# Jig Swap 2007



## MWTC (Dec 17, 2007)

A lot of nice jigs !!


----------



## ficious (Aug 28, 2002)

Here's my second entry, something off the wall(the effects of of paint fumes). Olive Drab, metallic gold stripe/legs, 2 black eyes, I have a hard time with taking pics of dark colors, had to add light. 

Harry


----------



## Fishcapades (Mar 18, 2003)

Info has been IMed to everyone involved in the swap.

Carl


----------



## ficious (Aug 28, 2002)

Got it, mine will go out in mondays mail. Can't wait to see the other creations.

Harry


----------



## deputy865 (Feb 7, 2004)

I didnt get a PM. When was it sent?

Shane


----------



## Fishcapades (Mar 18, 2003)

Please post in this thread if you have recieved my mailing address.

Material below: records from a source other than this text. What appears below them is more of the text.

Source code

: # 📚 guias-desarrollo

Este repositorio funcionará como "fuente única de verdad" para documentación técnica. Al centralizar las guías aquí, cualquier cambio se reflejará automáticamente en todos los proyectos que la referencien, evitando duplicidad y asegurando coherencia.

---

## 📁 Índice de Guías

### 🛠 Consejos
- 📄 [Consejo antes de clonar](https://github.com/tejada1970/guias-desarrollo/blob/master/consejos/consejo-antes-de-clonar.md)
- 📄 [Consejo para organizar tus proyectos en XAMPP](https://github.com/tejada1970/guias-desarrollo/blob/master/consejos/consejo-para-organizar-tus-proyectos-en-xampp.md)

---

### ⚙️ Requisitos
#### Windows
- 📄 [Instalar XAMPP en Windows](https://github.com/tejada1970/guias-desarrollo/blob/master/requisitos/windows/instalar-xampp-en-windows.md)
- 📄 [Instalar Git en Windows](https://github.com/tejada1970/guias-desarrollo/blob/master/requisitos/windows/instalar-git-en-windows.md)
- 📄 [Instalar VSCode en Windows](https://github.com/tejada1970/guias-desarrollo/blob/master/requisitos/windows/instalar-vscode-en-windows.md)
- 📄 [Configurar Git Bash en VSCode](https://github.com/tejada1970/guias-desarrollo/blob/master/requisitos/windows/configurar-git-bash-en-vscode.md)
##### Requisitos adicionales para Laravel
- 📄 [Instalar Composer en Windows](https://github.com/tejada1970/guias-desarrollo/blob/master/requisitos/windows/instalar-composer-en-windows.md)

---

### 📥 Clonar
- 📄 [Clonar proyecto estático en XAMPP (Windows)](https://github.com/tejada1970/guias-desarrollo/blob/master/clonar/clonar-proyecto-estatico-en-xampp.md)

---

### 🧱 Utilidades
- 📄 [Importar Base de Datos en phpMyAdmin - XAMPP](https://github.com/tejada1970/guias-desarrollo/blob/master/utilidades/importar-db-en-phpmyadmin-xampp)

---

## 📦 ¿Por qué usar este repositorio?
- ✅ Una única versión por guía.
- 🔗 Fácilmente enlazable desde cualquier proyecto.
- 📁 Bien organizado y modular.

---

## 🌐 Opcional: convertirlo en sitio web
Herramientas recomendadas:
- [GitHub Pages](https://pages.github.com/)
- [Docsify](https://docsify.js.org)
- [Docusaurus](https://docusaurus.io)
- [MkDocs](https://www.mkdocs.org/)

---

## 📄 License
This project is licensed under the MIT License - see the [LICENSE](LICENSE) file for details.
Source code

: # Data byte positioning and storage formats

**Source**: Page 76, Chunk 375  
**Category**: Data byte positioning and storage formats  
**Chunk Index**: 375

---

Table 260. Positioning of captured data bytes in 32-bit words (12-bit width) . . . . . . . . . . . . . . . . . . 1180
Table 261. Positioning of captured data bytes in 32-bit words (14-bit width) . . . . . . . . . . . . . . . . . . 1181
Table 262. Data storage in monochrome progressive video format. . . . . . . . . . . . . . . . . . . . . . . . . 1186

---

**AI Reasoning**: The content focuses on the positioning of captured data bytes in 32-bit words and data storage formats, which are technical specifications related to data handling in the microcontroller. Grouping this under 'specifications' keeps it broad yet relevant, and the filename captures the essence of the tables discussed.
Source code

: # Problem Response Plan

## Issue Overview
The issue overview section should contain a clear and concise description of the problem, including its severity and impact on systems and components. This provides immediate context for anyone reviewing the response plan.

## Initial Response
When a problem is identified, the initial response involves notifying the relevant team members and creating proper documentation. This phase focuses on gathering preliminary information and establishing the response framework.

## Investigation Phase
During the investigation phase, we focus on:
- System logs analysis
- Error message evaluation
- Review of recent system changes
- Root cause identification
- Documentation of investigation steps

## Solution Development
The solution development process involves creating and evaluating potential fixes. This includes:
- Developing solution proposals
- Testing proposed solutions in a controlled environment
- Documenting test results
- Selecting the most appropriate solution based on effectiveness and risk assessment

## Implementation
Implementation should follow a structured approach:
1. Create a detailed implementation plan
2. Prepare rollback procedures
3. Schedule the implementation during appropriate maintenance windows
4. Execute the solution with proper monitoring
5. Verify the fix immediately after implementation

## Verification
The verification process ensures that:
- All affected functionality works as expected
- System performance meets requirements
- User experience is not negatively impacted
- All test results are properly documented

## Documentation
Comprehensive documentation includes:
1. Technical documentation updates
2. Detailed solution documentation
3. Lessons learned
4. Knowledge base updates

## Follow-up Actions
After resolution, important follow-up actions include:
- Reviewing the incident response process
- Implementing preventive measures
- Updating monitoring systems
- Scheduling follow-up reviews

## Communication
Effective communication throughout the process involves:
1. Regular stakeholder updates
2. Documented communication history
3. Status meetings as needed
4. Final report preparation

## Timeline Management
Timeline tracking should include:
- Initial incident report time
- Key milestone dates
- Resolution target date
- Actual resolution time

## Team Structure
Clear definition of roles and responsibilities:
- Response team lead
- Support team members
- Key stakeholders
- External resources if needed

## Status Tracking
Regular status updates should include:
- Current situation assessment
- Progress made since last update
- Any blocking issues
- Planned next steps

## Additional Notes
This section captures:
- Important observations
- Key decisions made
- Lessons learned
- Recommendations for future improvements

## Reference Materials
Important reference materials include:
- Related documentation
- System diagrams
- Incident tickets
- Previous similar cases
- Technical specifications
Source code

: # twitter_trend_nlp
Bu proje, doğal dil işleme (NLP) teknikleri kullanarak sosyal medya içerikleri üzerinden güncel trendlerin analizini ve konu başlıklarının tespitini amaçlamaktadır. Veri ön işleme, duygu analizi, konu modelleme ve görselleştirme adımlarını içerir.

Seams some did not recieve it.

Carl


----------



## RyGuy525 (Mar 17, 2005)

i got it


----------



## sticknstring (Nov 27, 2006)

I got it too


----------



## deputy865 (Feb 7, 2004)

i didnt 

Shane


----------



## Fishcapades (Mar 18, 2003)

Shane I just resent the message.

Carl


----------



## andy capp (Aug 14, 2002)

How many Jigs are we supposed to send? 12?


----------



## deputy865 (Feb 7, 2004)

I got the PM.

Andy, you send 12 if you dont want one back. 1 set is going to Steve. 

Shane


----------



## Michael Wagner (Jul 17, 2007)

Mine will be in the mail Wed. morning. MIKE


----------



## andy capp (Aug 14, 2002)

Mine are sent off Carl. I included A self addressed padded envelope, and $2. I know how it is to run these swaps. I figured anything I can do to make it easier.


----------



## Michael Wagner (Jul 17, 2007)

On my way out the door to the post office now, A couple extras to thank the host included, Thanks Carl, MIKE


----------



## neil duffey (Feb 22, 2004)

i got the pm late last night when i got back in town. ill get em out asap.


----------



## ficious (Aug 28, 2002)

You should have my entries tomorrow or friday. Let's have some ice now!

Harry


----------



## Fishcapades (Mar 18, 2003)

Ok Gentalmen

So far I have recieved......

1. Fishcapades - Recieved
2. Ficious - Recieved
3. UTEP - Recieved
4. Michael Wagner - Recieved
5. Ninja
6. Deputy
7. Andy Capp - Recieved
8. Springer4Ever
9. Ficious
10. RyGuy525
11. neil duffey
12. sticknstring - Recieved

They sure look nice!!!


----------



## ficious (Aug 28, 2002)

Carl,

Please tell me both sets were in the box !! 

Harry


----------



## Fishcapades (Mar 18, 2003)

Yes they were. Sorry about that... Its been a LONGGGG week.


----------



## Fishcapades (Mar 18, 2003)

Ok Gentalmen

So far I have recieved......

1. Fishcapades - Recieved
2. Ficious - Recieved
3. UTEP - Recieved
4. Michael Wagner - Recieved
5. Ninja
6. Deputy
7. Andy Capp - Recieved
8. Springer4Ever
9. Ficious - Recieved
10. RyGuy525
11. neil duffey
12. sticknstring - Recieved


----------



## Springer4Ever (Jul 22, 2003)

Mine will be in the mail tomorrow


----------



## sticknstring (Nov 27, 2006)

Just got sent to florida for work ill be there untill the 18th. can't wait to come home and see some new jigs. I was able to go up north and slam some perch on my new ficious jigs (had a blast) hope ol man winter comes back and stays awhile


----------



## neil duffey (Feb 22, 2004)

ill dropp them in your mail box after work tomorrow. if thats ok by u.


----------



## Springer4Ever (Jul 22, 2003)

Sent


----------



## Fishcapades (Mar 18, 2003)

Thats fine with me Neil


----------



## neil duffey (Feb 22, 2004)

Fishcapades said:


> Thats fine with me Neil


dropped em in your box at about 1:45 today. white envelope. my name and urs only. couple bucks in there for return... hope its enough, if not let me know.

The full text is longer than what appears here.